For instance, can you imagine what would happen if the World Council of Churches was expanded to include Muslims, Hindus, and Buddhists? And if Orthodox bishops and priests were some of the main participants? That’s what happened at the Chicago World’s Fair in 1893, where the “Parliament of Religions” tried to serve as a veritable United Nations for religion.

Fr. Christopher Jabara, 1894

Fr. Christopher Jabara, 1894

In the future, we’ll talk in detail about the Orthodox involvement in this event. For now, though, I’d like to focus on one of the Orthodox attendees in particular — the Antiochian archimandrite Fr. Christopher Jabara, who held the most extreme views of any of the Orthodox who were present.

For a number of years, Jabara had been the head of the Antiochian metochion (representation church) in Moscow.
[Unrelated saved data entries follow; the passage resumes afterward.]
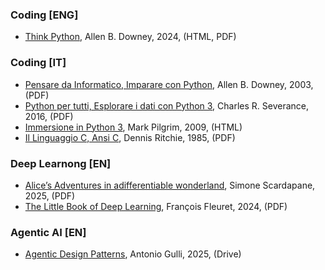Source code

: 
### Coding [ENG]
 - [Think Python](https://allendowney.github.io/ThinkPython), Allen B. Downey, 2024, (HTML, PDF)

### Coding [IT]
 - [Pensare da Informatico, Imparare con Python](https://www.python.it/doc/Howtothink/HowToThink_ITA.pdf), Allen B. Downey, 2003, (PDF)
 - [Python per tutti, Esplorare i dati con Python 3](https://do1.dr-chuck.com/pythonlearn/IT_it/pythonlearn.pdf), Charles R. Severance, 2016, (PDF)
 - [Immersione in Python 3](https://gpiancastelli.altervista.org/dip3-it), Mark Pilgrim, 2009, (HTML)
 - [Il Linguaggio C, Ansi C](https://web.archive.org/web/20180920221053/http://www.itis.pr.it/~dsacco/itis/Olimpiadi-informatica/Libri-di-testo/LinguaggioC-R&K.pdf), Dennis Ritchie, 1985, (PDF)

### Deep Learnong [EN]
- [Alice’s Adventures in adifferentiable wonderland](https://www.sscardapane.it/assets/alice/Alice_book_volume_1.pdf), Simone Scardapane, 2025, (PDF)
- [The Little Book of Deep Learning](https://fleuret.org/public/lbdl.pdf), François Fleuret, 2024, (PDF)

### Agentic AI [EN]
- [Agentic Design Patterns](https://docs.google.com/document/d/1rsaK53T3Lg5KoGwvf8ukOUvbELRtH-V0LnOIFDxBryE/edit?tab=t.0#heading=h.pxcur8v2qagu), Antonio Gulli, 2025, (Drive)
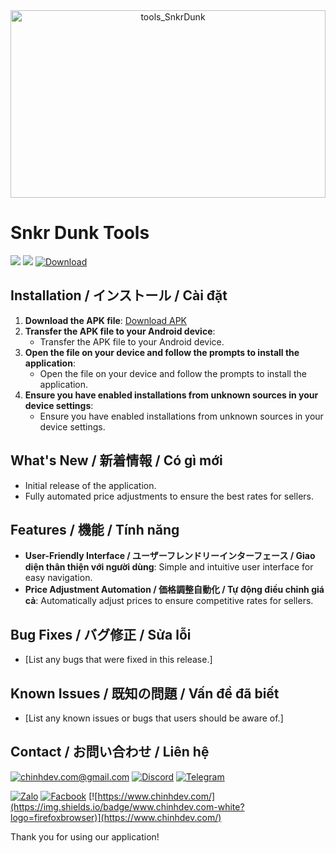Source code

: <div style="text-align: center; margin: 0 auto;">
    <img src="https://github.com/user-attachments/assets/e0bbfb2d-5ced-455d-ab2e-bfae0307f981" alt="tools_SnkrDunk" width="100%" height="300"/>
</div>


# Snkr Dunk Tools
[![](https://img.shields.io/badge/Android-white?logo=android)]()
[![](https://img.shields.io/badge/dynamic/json?url=https%3A%2F%2Fapi.github.com%2Frepos%2Fchinhdev-git%2FSnkrDunkTools-Download%2Freleases&query=%24.[%3A1].tag_name&label=Version)](https://github.com/chinhdev-git/SnkrDunkTools-Download/releases/tag/2.0.6)
[![Download](https://img.shields.io/badge/Download-apk-blue)](https://github.com/chinhdev-git/SnkrDunkTools-Download/releases/latest/download/app-release.apk)


## Installation / インストール / Cài đặt
1. **Download the APK file**: [Download APK](https://github.com/chinhdev-git/SnkrDunkTools-Download/releases/latest/download/app-release.apk)
2. **Transfer the APK file to your Android device**: 
   - Transfer the APK file to your Android device.
3. **Open the file on your device and follow the prompts to install the application**: 
   - Open the file on your device and follow the prompts to install the application.
4. **Ensure you have enabled installations from unknown sources in your device settings**: 
   - Ensure you have enabled installations from unknown sources in your device settings.

## What's New / 新着情報 / Có gì mới
- Initial release of the application.
- Fully automated price adjustments to ensure the best rates for sellers.

## Features / 機能 / Tính năng
- **User-Friendly Interface / ユーザーフレンドリーインターフェース / Giao diện thân thiện với người dùng**: Simple and intuitive user interface for easy navigation.
- **Price Adjustment Automation / 価格調整自動化 / Tự động điều chỉnh giá cả**: Automatically adjust prices to ensure competitive rates for sellers.

## Bug Fixes / バグ修正 / Sửa lỗi
- [List any bugs that were fixed in this release.]

## Known Issues / 既知の問題 / Vấn đề đã biết
- [List any known issues or bugs that users should be aware of.]

## Contact / お問い合わせ / Liên hệ

[![chinhdev.com@gmail.com](https://img.shields.io/badge/Email-white?logo=gmail)](mailto:chinhdev.com@gmail.com)
[![Discord](https://img.shields.io/badge/Discord-white?logo=discord)](https://discord.gg/Qc4t3FS58u)
[![Telegram](https://img.shields.io/badge/Telegram-white?logo=telegram)](https://t.me/chinhdev)

[![Zalo](https://img.shields.io/badge/Zalo-white?logo=zalo&logoColor=%230866FF)](https://zalo.me/0969292868)
[![Facbook](https://img.shields.io/badge/Facebook-white?logo=facebook&logoColor=%230866FF)](https://www.facebook.com/chinhdevcom/)
[![https://www.chinhdev.com/](https://img.shields.io/badge/www.chinhdev.com-white?logo=firefoxbrowser)](https://www.chinhdev.com/)
  
Thank you for using our application!
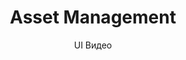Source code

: ---
layout: embed
permalink: apps/bank/architectures/asset-management/ux-videos
lang: ru
page_id: apps-bank-architectures-asset-management-video


title: Asset Management
subtitle: UI Видео
backUrl: /ru/apps/bank/architectures/asset-management

description: Diagrams
---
During this period, Jabara happened to meet with the Ecumenical Patriarch, and he helped arrange for an Antiochian student to attend the Patriarchal seminary at Halki. That student? A young monk named Raphael Hawaweeny.

A decade later, Jabara ran into problems in Russia. Apparently, he started talking about all religions being the same — particularly Christianity and Islam. This incurred the ire of the Metropolitan of Moscow, who ran him out of the country. His replacement as head of the metochion? Deacon Raphael Hawaweeny.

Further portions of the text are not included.